Factors influencing stone clearance include stone burden (size, staghorn morphology), history of prior ipsilateral surgery, and the number of access tracts. The 9 patients with residual stones mostly had complex stone burden requiring additional procedures. The study's strengths include its prospective design and standardized surgical technique performed by a single experienced surgeon, minimizing inter-operator variability.
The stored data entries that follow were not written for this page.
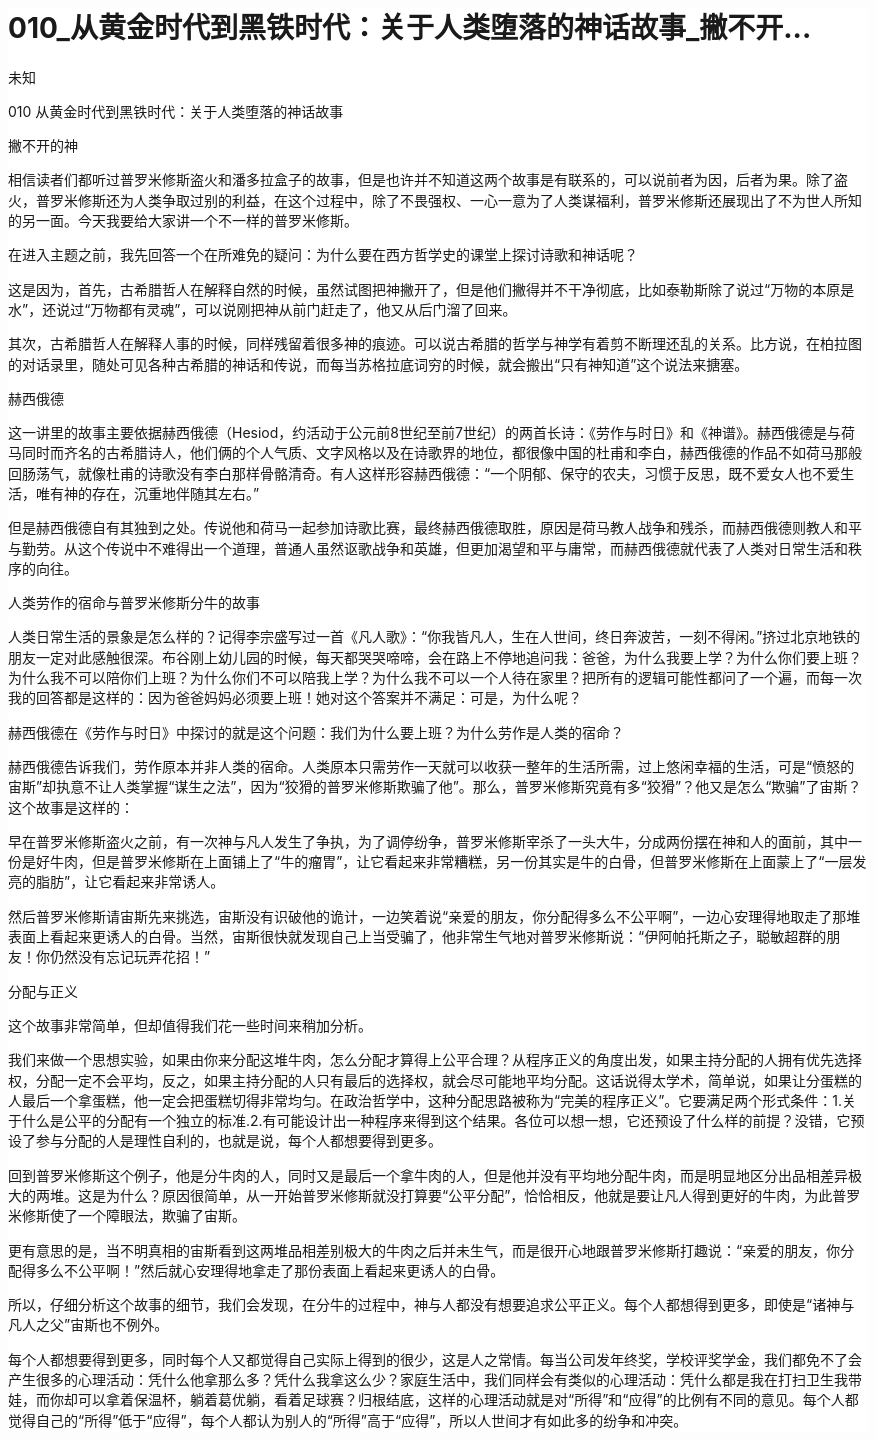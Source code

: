 # 010_从黄金时代到黑铁时代：关于人类堕落的神话故事_撇不开...

未知

010 从黄金时代到黑铁时代：关于人类堕落的神话故事

撇不开的神

相信读者们都听过普罗米修斯盗火和潘多拉盒子的故事，但是也许并不知道这两个故事是有联系的，可以说前者为因，后者为果。除了盗火，普罗米修斯还为人类争取过别的利益，在这个过程中，除了不畏强权、一心一意为了人类谋福利，普罗米修斯还展现出了不为世人所知的另一面。今天我要给大家讲一个不一样的普罗米修斯。

在进入主题之前，我先回答一个在所难免的疑问：为什么要在西方哲学史的课堂上探讨诗歌和神话呢？

这是因为，首先，古希腊哲人在解释自然的时候，虽然试图把神撇开了，但是他们撇得并不干净彻底，比如泰勒斯除了说过“万物的本原是水”，还说过“万物都有灵魂”，可以说刚把神从前门赶走了，他又从后门溜了回来。

其次，古希腊哲人在解释人事的时候，同样残留着很多神的痕迹。可以说古希腊的哲学与神学有着剪不断理还乱的关系。比方说，在柏拉图的对话录里，随处可见各种古希腊的神话和传说，而每当苏格拉底词穷的时候，就会搬出“只有神知道”这个说法来搪塞。

赫西俄德

这一讲里的故事主要依据赫西俄德（Hesiod，约活动于公元前8世纪至前7世纪）的两首长诗：《劳作与时日》和《神谱》。赫西俄德是与荷马同时而齐名的古希腊诗人，他们俩的个人气质、文字风格以及在诗歌界的地位，都很像中国的杜甫和李白，赫西俄德的作品不如荷马那般回肠荡气，就像杜甫的诗歌没有李白那样骨骼清奇。有人这样形容赫西俄德：“一个阴郁、保守的农夫，习惯于反思，既不爱女人也不爱生活，唯有神的存在，沉重地伴随其左右。”

但是赫西俄德自有其独到之处。传说他和荷马一起参加诗歌比赛，最终赫西俄德取胜，原因是荷马教人战争和残杀，而赫西俄德则教人和平与勤劳。从这个传说中不难得出一个道理，普通人虽然讴歌战争和英雄，但更加渴望和平与庸常，而赫西俄德就代表了人类对日常生活和秩序的向往。

人类劳作的宿命与普罗米修斯分牛的故事

人类日常生活的景象是怎么样的？记得李宗盛写过一首《凡人歌》：“你我皆凡人，生在人世间，终日奔波苦，一刻不得闲。”挤过北京地铁的朋友一定对此感触很深。布谷刚上幼儿园的时候，每天都哭哭啼啼，会在路上不停地追问我：爸爸，为什么我要上学？为什么你们要上班？为什么我不可以陪你们上班？为什么你们不可以陪我上学？为什么我不可以一个人待在家里？把所有的逻辑可能性都问了一个遍，而每一次我的回答都是这样的：因为爸爸妈妈必须要上班！她对这个答案并不满足：可是，为什么呢？

赫西俄德在《劳作与时日》中探讨的就是这个问题：我们为什么要上班？为什么劳作是人类的宿命？

赫西俄德告诉我们，劳作原本并非人类的宿命。人类原本只需劳作一天就可以收获一整年的生活所需，过上悠闲幸福的生活，可是“愤怒的宙斯”却执意不让人类掌握“谋生之法”，因为“狡猾的普罗米修斯欺骗了他”。那么，普罗米修斯究竟有多“狡猾”？他又是怎么“欺骗”了宙斯？这个故事是这样的：

早在普罗米修斯盗火之前，有一次神与凡人发生了争执，为了调停纷争，普罗米修斯宰杀了一头大牛，分成两份摆在神和人的面前，其中一份是好牛肉，但是普罗米修斯在上面铺上了“牛的瘤胃”，让它看起来非常糟糕，另一份其实是牛的白骨，但普罗米修斯在上面蒙上了“一层发亮的脂肪”，让它看起来非常诱人。

然后普罗米修斯请宙斯先来挑选，宙斯没有识破他的诡计，一边笑着说“亲爱的朋友，你分配得多么不公平啊”，一边心安理得地取走了那堆表面上看起来更诱人的白骨。当然，宙斯很快就发现自己上当受骗了，他非常生气地对普罗米修斯说：“伊阿帕托斯之子，聪敏超群的朋友！你仍然没有忘记玩弄花招！”

分配与正义

这个故事非常简单，但却值得我们花一些时间来稍加分析。

我们来做一个思想实验，如果由你来分配这堆牛肉，怎么分配才算得上公平合理？从程序正义的角度出发，如果主持分配的人拥有优先选择权，分配一定不会平均，反之，如果主持分配的人只有最后的选择权，就会尽可能地平均分配。这话说得太学术，简单说，如果让分蛋糕的人最后一个拿蛋糕，他一定会把蛋糕切得非常均匀。在政治哲学中，这种分配思路被称为“完美的程序正义”。它要满足两个形式条件：1.关于什么是公平的分配有一个独立的标准.2.有可能设计出一种程序来得到这个结果。各位可以想一想，它还预设了什么样的前提？没错，它预设了参与分配的人是理性自利的，也就是说，每个人都想要得到更多。

回到普罗米修斯这个例子，他是分牛肉的人，同时又是最后一个拿牛肉的人，但是他并没有平均地分配牛肉，而是明显地区分出品相差异极大的两堆。这是为什么？原因很简单，从一开始普罗米修斯就没打算要“公平分配”，恰恰相反，他就是要让凡人得到更好的牛肉，为此普罗米修斯使了一个障眼法，欺骗了宙斯。

更有意思的是，当不明真相的宙斯看到这两堆品相差别极大的牛肉之后并未生气，而是很开心地跟普罗米修斯打趣说：“亲爱的朋友，你分配得多么不公平啊！”然后就心安理得地拿走了那份表面上看起来更诱人的白骨。

所以，仔细分析这个故事的细节，我们会发现，在分牛的过程中，神与人都没有想要追求公平正义。每个人都想得到更多，即使是“诸神与凡人之父”宙斯也不例外。

每个人都想要得到更多，同时每个人又都觉得自己实际上得到的很少，这是人之常情。每当公司发年终奖，学校评奖学金，我们都免不了会产生很多的心理活动：凭什么他拿那么多？凭什么我拿这么少？家庭生活中，我们同样会有类似的心理活动：凭什么都是我在打扫卫生我带娃，而你却可以拿着保温杯，躺着葛优躺，看着足球赛？归根结底，这样的心理活动就是对“所得”和“应得”的比例有不同的意见。每个人都觉得自己的“所得”低于“应得”，每个人都认为别人的“所得”高于“应得”，所以人世间才有如此多的纷争和冲突。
Limitations include a modest sample size, single-center design, and lack of available numeric renal clearance data within the accessible thesis excerpts; renal function trends and specific clearance measurements should be included in future reports for comprehensive renal outcome assessment.
Clinical implications: The high SFR, low morbidity, and brief hospitalization support PCNL as an effective intervention for larger renal stones when performed by experienced teams. Optimizing preoperative imaging and intraoperative techniques may further reduce residual fragments.
CONCLUSION
PCNL in this cohort achieved an 85% stone-free rate with acceptable complication rates and short hospital stays. It remains the treatment of choice for large and complex renal stones in experienced hands. Inclusion of renal clearance metrics will strengthen future analyses; these were not retrievable from the thesis excerpts available for this summary.